Il dottor Curry rimase letteralmente esterrefatto. — Oh — mormorò non proprio a bassa voce, — mi chiedevo perché tu fossi la seconda della lista.

— Chi era la prima? — chiese Claire.

— Silver, ma quell’ingegnere istruttore le ha affidato non so quale incarico. È un’amica tua, vero? Così potrai dirle che non fa male.

— Non mi importa… non me ne frega niente se fa male, voglio sapere che cos’è. — Socchiuse gli occhi, mentre finalmente i pezzi combaciavano. — Le sterilizzazioni! — ansimò. — Avete cominciato le sterilizzazioni!

— Come fai… tu non dovresti… voglio dire, cosa ti fa pensare una cosa simile? — balbettò il dottor Curry.

Claire indietreggiò verso la porta, ma il medico era più vicino e fu più rapido a chiuderla sotto il suo naso. Lei rimbalzò contro il pannello.

— Avanti, Claire, calmati! — ansimò Curry, zigzagando dietro di lei. — Ti farai male senza necessità. Potrei farti un’anestesia generale, ma è meglio per te se ci limitiamo ad una locale mentre te ne stai sdraiata tranquilla. Devo farlo, in un modo o nell’altro…

— Perché deve farlo? — esclamò Claire. — Il dottor Minchenko ha forse dovuto farlo… o è appunto per questa ragione che non è qui? Chi la sta obbligando e come, perché lei debba farlo?

— Se Minchenko fosse qui, non dovrei farlo — sbottò Curry infuriato. — Lui se n’è lavato le mani e ha lasciato a me la patata bollente. Adesso vieni qui, mettiti in posizione sotto lo schermo sterile e lascia che prepari le sonde, o sarò costretto ad essere… ad essere molto duro con te. — Trasse un profondo respiro, per infondersi coraggio.

— Devo — lo schernì Claire, — devo, devo! È sconvolgente pensare ad alcune delle cose che i terricoli pensano di dover fare. Ma quasi mai sono le stesse cose che essi pensano debbano fare i quad. Perché, secondo lei?

Curry sbuffò e strinse le labbra infuriato. Afferrò una siringa ipodermica dal vassoio degli strumenti.

Aveva preparato tutto in anticipo, pensò Claire. L’ha provata nella sua mente… ha deciso ancor prima che arrivassi…

Egli si slanciò contro di lei e le afferrò il braccio superiore sinistro, facendo compiere un rapido arco alla siringa. Claire gli afferrò il braccio destro, rallentando la mossa e bloccandolo; rimasero allacciati per un attimo, con i muscoli che tremavano, roteando lentamente in aria.

Poi lei alzò le mani inferiori, unendole alle superiori. Curry boccheggiò per la sorpresa e per la mancanza d’aria quando lei gli allargò le braccia, vincendo la resistenza dei suoi muscoli di uomo giovane e aitante. Il medico scalciò, colpendola con le ginocchia, ma non avendo un punto a cui appoggiarsi, i colpi non avevano la forza sufficiente per essere efficaci.

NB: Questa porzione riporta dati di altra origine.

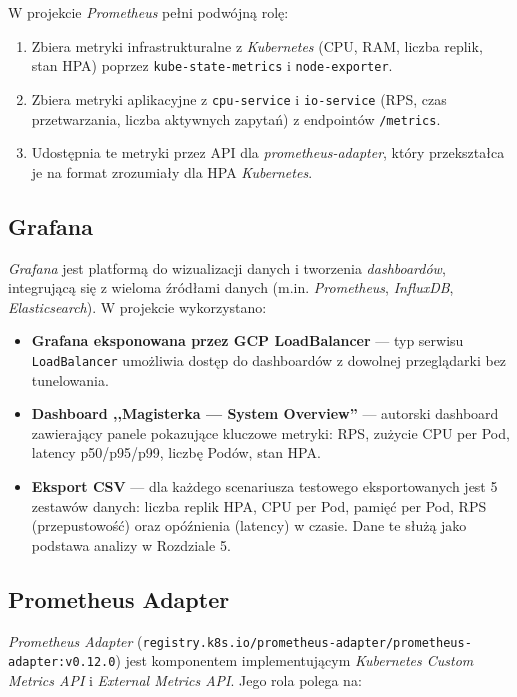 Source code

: W projekcie \textit{Prometheus} pełni podwójną rolę:
\begin{enumerate}
  \item Zbiera metryki infrastrukturalne z \textit{Kubernetes} (CPU, RAM, liczba replik, stan HPA) poprzez \texttt{kube-state-metrics} i \texttt{node-exporter}.
  \item Zbiera metryki aplikacyjne z \texttt{cpu-service} i \texttt{io-service} (RPS, czas przetwarzania, liczba aktywnych zapytań) z endpointów \texttt{/metrics}.
  \item Udostępnia te metryki przez API dla \textit{prometheus-adapter}, który przekształca je na format zrozumiały dla HPA \textit{Kubernetes}.
\end{enumerate}

\subsection{Grafana}

\textit{Grafana} jest platformą do wizualizacji danych i tworzenia \textit{dashboardów}, integrującą się z wieloma źródłami danych (m.in. \textit{Prometheus}, \textit{InfluxDB}, \textit{Elasticsearch}). W projekcie wykorzystano:

\begin{itemize}
  \item \textbf{Grafana eksponowana przez GCP LoadBalancer} — typ serwisu \texttt{LoadBalancer} umożliwia dostęp do dashboardów z dowolnej przeglądarki bez tunelowania.
  \item \textbf{Dashboard ,,Magisterka — System Overview''} — autorski dashboard zawierający panele pokazujące kluczowe metryki: RPS, zużycie CPU per Pod, latency p50/p95/p99, liczbę Podów, stan HPA.
  \item \textbf{Eksport CSV} — dla każdego scenariusza testowego eksportowanych jest 5 zestawów danych: liczba replik HPA, CPU per Pod, pamięć per Pod, RPS (przepustowość) oraz opóźnienia (latency) w czasie. Dane te służą jako podstawa analizy w Rozdziale 5.
\end{itemize}

\subsection{Prometheus Adapter}

\textit{Prometheus Adapter} (\texttt{registry.k8s.io/prometheus-adapter/prometheus-adapter:v0.12.0}) jest komponentem implementującym \textit{Kubernetes Custom Metrics API} i \textit{External Metrics API}. Jego rola polega na:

Claire sorrise, in preda ad una felicità selvaggia, aprendogli e chiudendogli le braccia, a suo piacimento. Sono più forte! Sono più forte! Sono più forte di lui e non me ne sono mai accorta…

Con cautela, rafforzò la presa delle mani inferiori sui polsi di Curry e staccò quelle superiori. Con entrambe le mani libere di muoversi, non ebbe difficoltà a staccare le dita chiuse intorno alla siringa. La sollevò e mormorò con voce suadente: — Non sentirai nulla.

— No, no…

Curry si contorceva troppo perché le sue mani inesperte cercassero di praticargli una rapida endovenosa, così la diresse verso il muscolo deltoide e continuò a tenerlo fermo finché non le parve sempre più debole e intontito, il che richiese parecchi minuti. Poi fu facile immobilizzarlo sotto lo schermo sterile.

Guardò il vassoio di strumenti chirurgici e li toccò meravigliata. — Fino a che punto pensa che dovrei spingere questa mia ribellione? — chiese ad alta voce.

Il medico gemette, intontito, e si agitò debolmente, con gli occhi pieni di panico. Lo sguardo di Claire si illuminò; gettò indietro la testa e rise, rise davvero per la prima volta da… da quanto tempo? Non riusciva a ricordarlo.

Accostò le labbra all’orecchio di Curry e scandì accuratamente le parole: — Io non devo farlo.

Rideva ancora piano quando sigillò la porta dell’infermeria dietro di sé, fuggendo poi lungo il corridoio verso la salvezza.